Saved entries
:::

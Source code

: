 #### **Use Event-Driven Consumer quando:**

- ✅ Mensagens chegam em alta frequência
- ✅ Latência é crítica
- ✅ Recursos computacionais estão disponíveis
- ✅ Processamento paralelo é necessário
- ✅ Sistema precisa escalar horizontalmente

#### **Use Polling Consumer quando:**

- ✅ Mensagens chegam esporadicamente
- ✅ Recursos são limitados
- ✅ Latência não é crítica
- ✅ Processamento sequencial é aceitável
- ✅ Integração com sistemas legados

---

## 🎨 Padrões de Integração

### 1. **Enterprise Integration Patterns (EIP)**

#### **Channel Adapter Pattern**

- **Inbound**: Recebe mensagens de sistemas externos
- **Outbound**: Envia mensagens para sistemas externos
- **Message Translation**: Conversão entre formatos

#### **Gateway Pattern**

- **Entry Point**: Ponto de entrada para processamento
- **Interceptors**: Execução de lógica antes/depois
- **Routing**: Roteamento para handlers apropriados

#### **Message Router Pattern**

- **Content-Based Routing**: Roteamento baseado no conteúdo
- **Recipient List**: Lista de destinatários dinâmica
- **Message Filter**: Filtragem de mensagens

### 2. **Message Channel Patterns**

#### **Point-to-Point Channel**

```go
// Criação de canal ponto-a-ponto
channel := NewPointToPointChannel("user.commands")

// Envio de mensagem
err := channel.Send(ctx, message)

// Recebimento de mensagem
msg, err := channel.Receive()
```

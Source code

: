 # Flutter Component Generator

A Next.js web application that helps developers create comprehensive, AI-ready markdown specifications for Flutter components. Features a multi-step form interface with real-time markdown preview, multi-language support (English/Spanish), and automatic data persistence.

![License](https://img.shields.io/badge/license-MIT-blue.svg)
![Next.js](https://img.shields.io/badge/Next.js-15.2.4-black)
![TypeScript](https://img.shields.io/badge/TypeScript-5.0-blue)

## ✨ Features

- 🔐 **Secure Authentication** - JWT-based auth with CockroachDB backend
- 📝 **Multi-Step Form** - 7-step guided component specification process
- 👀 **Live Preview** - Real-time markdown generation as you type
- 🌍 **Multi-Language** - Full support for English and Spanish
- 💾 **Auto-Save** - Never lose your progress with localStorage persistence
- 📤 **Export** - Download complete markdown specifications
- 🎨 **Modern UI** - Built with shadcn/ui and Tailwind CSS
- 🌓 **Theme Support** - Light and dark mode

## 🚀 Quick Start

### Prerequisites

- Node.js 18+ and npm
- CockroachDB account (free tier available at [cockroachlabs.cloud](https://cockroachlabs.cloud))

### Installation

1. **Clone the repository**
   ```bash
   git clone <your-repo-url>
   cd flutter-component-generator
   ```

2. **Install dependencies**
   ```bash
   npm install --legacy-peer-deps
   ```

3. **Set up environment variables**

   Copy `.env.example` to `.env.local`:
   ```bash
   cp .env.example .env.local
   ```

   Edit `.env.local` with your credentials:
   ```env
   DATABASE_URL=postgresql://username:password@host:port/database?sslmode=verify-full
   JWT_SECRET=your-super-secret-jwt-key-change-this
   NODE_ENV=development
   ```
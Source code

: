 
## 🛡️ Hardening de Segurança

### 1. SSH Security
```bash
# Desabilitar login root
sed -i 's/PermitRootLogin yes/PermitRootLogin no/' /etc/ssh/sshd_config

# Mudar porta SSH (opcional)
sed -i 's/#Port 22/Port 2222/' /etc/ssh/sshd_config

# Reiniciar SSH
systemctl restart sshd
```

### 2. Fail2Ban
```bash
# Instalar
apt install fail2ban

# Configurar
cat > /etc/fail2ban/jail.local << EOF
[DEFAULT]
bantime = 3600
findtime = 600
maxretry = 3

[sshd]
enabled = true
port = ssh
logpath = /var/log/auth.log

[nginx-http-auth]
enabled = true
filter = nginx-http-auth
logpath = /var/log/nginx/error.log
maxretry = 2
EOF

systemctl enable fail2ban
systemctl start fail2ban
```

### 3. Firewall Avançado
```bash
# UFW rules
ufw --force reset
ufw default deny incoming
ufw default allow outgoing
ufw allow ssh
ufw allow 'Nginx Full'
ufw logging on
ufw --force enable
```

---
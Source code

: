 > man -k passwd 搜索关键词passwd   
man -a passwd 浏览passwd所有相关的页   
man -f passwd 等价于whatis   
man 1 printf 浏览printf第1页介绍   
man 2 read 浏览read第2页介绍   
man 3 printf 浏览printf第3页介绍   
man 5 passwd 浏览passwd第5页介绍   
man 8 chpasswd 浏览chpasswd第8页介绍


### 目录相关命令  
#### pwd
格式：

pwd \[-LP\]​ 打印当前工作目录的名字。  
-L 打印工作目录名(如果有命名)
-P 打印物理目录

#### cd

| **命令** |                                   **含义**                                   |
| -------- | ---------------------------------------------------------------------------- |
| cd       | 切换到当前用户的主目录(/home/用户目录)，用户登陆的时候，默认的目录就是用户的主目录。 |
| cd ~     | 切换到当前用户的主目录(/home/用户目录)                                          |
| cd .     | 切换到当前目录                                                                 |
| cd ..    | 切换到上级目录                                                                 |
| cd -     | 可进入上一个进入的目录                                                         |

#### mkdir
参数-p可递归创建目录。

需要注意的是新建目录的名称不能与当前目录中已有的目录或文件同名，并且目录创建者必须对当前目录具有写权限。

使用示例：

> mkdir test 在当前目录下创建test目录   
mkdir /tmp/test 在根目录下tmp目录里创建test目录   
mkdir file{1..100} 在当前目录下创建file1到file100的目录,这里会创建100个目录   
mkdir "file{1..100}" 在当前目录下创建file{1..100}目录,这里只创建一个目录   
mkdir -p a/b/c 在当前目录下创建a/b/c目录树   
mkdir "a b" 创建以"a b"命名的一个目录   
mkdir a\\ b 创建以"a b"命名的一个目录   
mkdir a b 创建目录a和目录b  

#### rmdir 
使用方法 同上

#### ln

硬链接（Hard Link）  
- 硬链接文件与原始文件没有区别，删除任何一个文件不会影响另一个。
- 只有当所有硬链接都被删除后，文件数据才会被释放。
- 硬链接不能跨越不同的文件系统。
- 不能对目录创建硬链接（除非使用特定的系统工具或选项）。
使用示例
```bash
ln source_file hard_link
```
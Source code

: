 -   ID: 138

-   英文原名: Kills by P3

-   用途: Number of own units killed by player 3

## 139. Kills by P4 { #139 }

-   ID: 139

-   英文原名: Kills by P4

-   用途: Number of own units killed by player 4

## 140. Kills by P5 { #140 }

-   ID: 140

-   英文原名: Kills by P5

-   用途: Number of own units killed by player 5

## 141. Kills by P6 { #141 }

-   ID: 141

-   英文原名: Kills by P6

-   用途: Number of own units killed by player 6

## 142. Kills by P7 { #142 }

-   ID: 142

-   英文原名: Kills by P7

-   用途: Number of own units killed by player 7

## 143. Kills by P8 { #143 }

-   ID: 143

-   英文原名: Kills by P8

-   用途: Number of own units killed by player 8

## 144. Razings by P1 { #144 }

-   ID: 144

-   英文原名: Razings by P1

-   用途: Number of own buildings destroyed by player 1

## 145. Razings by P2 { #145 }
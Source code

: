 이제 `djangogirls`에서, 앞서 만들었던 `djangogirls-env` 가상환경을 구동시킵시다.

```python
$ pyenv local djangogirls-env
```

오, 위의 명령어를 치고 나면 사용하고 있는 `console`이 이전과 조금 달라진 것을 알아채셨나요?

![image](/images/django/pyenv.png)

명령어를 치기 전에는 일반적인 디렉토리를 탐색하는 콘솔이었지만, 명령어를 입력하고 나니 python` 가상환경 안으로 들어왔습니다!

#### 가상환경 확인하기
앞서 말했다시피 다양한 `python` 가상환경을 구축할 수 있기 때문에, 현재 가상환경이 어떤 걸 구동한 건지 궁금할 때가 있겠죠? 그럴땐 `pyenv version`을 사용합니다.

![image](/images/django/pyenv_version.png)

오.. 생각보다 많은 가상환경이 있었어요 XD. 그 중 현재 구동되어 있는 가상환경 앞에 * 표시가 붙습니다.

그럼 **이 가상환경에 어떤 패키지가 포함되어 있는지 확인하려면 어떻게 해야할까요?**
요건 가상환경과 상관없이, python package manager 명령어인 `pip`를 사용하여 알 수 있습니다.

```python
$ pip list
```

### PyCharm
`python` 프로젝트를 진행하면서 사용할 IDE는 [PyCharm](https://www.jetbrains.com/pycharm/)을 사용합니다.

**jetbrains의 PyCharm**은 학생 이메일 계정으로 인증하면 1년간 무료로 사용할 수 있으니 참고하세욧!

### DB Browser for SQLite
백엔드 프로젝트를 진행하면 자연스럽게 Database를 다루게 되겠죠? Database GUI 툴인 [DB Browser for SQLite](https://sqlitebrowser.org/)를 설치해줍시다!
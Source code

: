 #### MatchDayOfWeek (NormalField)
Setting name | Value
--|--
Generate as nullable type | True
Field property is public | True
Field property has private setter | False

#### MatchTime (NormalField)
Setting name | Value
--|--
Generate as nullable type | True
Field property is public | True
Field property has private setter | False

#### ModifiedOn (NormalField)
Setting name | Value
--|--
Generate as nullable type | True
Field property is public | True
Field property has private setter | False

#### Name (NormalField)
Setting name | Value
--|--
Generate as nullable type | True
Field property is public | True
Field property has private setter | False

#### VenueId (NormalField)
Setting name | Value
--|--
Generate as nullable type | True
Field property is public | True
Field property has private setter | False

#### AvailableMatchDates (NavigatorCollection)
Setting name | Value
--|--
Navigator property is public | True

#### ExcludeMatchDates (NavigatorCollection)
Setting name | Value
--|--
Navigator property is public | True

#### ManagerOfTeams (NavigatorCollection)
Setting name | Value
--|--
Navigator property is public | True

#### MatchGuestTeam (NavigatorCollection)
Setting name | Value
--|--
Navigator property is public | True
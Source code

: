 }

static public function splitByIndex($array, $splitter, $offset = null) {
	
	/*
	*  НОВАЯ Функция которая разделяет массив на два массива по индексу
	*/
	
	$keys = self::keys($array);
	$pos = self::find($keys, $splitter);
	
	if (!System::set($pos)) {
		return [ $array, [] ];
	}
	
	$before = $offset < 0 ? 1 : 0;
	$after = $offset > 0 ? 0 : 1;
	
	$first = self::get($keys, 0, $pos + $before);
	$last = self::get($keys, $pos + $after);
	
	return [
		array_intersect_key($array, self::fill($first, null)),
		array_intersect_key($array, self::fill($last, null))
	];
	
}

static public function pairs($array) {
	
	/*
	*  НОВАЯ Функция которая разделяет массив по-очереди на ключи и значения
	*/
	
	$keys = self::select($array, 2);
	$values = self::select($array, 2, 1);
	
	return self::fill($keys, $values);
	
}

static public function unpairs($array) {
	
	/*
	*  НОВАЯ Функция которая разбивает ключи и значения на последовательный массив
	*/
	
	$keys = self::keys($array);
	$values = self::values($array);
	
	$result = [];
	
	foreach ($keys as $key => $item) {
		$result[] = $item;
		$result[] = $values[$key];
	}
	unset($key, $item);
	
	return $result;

:::

Please filter the entries for the word "self" and copy the lines that have it.

	$keys = self::keys($array);
	$pos = self::find($keys, $splitter);
	$first = self::get($keys, 0, $pos + $before);
	$last = self::get($keys, $pos + $after);
		array_intersect_key($array, self::fill($first, null)),
		array_intersect_key($array, self::fill($last, null))
	$keys = self::select($array, 2);
	$values = self::select($array, 2, 1);
	return self::fill($keys, $values);
	$keys = self::keys($array);
	$values = self::values($array);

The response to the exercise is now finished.